■ WHAT NEEDS TO BE DONE:
Below are the records. Retype exactly the lines between the lines holding "- Implement offline storage system" and "- [ ] **Multi-seat team accounts**", inclusive.

■ THE INPUT:
<<<<

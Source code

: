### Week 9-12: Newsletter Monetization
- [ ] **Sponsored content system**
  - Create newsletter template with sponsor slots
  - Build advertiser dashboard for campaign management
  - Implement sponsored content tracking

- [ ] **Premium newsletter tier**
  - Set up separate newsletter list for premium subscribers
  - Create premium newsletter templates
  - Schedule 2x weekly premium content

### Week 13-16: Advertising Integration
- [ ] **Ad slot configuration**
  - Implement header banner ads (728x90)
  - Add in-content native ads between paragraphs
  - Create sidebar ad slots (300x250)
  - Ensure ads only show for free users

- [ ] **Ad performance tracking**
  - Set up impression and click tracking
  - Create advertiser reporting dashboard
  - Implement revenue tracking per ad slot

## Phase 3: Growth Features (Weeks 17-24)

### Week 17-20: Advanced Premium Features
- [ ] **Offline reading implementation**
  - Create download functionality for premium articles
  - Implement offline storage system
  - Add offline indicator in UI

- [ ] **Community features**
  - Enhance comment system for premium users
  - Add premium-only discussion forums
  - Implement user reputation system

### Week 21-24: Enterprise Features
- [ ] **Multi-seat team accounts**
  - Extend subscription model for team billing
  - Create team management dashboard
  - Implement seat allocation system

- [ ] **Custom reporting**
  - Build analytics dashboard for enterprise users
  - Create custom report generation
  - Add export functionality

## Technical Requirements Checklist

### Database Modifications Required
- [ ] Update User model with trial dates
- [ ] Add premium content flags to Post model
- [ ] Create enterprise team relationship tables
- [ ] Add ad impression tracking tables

>>>>
<<<<

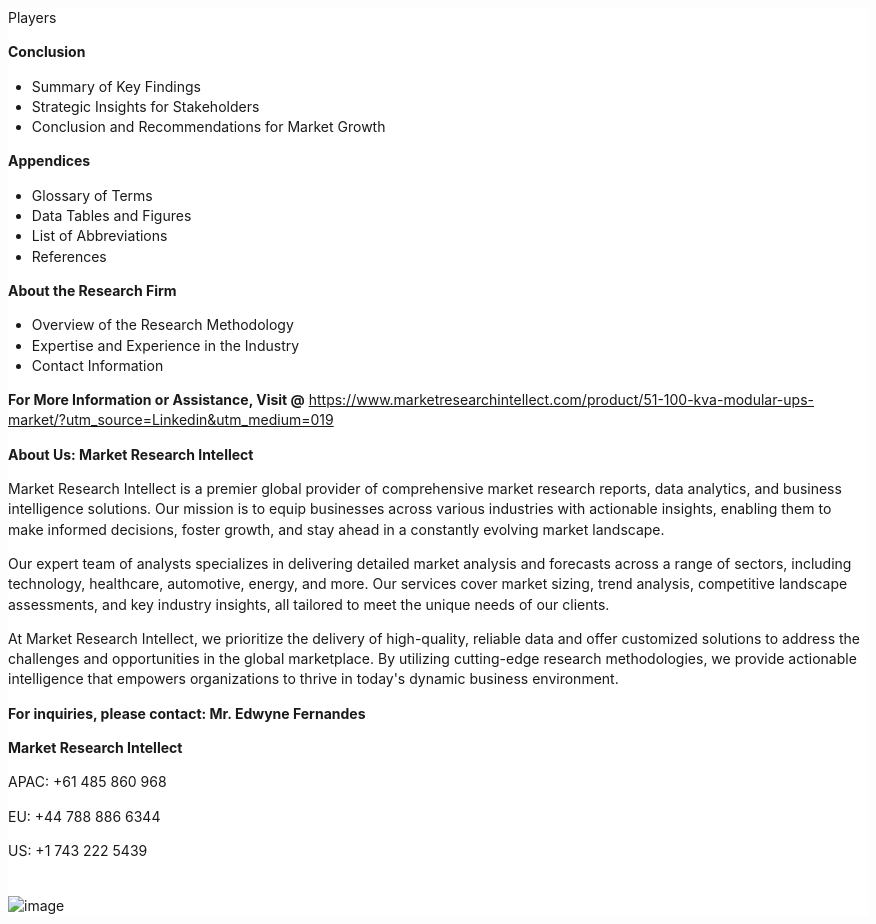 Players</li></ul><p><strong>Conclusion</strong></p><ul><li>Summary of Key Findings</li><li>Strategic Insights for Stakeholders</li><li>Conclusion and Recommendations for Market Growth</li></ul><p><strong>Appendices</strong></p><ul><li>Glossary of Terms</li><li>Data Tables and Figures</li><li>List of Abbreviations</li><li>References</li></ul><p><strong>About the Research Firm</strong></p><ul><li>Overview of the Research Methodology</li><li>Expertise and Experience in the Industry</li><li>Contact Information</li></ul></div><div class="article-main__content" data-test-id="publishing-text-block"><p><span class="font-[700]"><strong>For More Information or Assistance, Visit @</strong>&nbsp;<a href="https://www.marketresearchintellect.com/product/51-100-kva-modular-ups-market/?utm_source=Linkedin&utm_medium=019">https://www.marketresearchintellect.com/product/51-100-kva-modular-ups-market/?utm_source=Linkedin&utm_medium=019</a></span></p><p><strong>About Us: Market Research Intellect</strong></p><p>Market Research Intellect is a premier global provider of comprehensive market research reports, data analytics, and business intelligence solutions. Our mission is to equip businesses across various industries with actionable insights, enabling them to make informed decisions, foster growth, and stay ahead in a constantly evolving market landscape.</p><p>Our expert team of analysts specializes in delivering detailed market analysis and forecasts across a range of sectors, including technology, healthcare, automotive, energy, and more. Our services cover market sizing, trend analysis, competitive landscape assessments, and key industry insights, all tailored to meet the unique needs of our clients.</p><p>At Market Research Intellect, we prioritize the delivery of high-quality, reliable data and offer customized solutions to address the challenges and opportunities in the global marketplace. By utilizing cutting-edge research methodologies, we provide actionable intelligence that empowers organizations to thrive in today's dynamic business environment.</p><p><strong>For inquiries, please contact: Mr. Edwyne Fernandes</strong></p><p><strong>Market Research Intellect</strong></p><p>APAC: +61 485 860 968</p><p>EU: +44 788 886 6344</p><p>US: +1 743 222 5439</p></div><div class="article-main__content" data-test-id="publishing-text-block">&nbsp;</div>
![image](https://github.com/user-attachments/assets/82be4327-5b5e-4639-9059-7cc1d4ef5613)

>>>>
<<<<

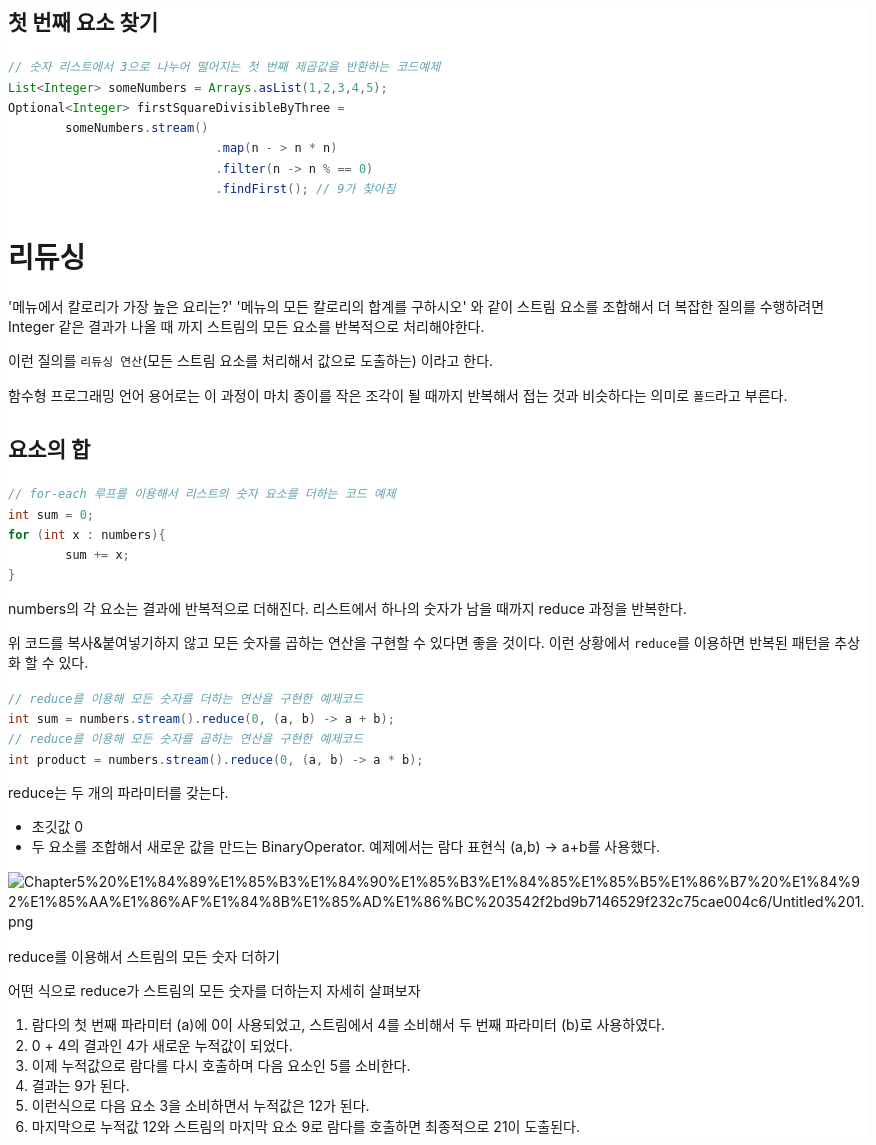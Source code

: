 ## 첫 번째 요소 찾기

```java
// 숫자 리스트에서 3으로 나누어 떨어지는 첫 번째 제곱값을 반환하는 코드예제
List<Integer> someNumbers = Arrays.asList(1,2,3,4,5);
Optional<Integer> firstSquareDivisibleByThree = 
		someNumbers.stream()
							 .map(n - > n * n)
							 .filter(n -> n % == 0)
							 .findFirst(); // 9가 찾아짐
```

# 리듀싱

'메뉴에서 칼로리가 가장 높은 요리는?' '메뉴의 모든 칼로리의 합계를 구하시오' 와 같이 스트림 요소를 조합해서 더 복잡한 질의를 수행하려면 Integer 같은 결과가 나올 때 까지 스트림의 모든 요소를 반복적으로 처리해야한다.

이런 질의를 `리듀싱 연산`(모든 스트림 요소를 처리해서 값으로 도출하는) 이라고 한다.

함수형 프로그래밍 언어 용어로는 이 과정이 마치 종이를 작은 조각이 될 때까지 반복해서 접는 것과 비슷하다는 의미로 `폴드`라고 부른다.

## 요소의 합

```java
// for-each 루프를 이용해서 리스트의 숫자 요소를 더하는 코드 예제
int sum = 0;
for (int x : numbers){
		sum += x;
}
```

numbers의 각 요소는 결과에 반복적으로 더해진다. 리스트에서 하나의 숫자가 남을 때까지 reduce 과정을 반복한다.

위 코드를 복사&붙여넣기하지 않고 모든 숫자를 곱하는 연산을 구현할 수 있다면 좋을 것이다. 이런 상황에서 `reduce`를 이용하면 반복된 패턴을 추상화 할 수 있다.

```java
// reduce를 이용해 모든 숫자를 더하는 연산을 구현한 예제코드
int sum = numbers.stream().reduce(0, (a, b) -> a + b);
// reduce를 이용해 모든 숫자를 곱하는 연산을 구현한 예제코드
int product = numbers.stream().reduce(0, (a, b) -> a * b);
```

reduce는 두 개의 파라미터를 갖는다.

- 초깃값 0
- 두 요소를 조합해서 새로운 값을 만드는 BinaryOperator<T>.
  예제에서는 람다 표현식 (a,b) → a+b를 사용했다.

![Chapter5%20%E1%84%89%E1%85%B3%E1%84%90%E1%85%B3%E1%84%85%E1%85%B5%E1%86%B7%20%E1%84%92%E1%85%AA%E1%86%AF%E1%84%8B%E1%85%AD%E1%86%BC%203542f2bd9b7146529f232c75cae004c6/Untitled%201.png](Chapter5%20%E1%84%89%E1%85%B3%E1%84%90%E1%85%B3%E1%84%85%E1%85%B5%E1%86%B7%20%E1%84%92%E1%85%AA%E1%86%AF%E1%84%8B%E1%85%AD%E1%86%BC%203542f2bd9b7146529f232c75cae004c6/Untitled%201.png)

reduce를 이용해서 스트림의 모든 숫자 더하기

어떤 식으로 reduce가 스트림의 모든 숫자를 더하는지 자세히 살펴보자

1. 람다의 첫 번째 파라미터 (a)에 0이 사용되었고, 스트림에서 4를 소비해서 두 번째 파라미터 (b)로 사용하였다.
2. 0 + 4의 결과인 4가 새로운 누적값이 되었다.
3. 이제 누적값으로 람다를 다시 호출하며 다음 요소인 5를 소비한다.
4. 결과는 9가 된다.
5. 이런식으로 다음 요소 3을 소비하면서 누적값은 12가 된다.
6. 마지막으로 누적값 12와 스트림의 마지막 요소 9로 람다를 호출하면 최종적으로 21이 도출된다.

>>>>

■ RESPONSE FOR THIS EXERCISE:
  - Implement offline storage system
  - Add offline indicator in UI

- [ ] **Community features**
  - Enhance comment system for premium users
  - Add premium-only discussion forums
  - Implement user reputation system

### Week 21-24: Enterprise Features
- [ ] **Multi-seat team accounts**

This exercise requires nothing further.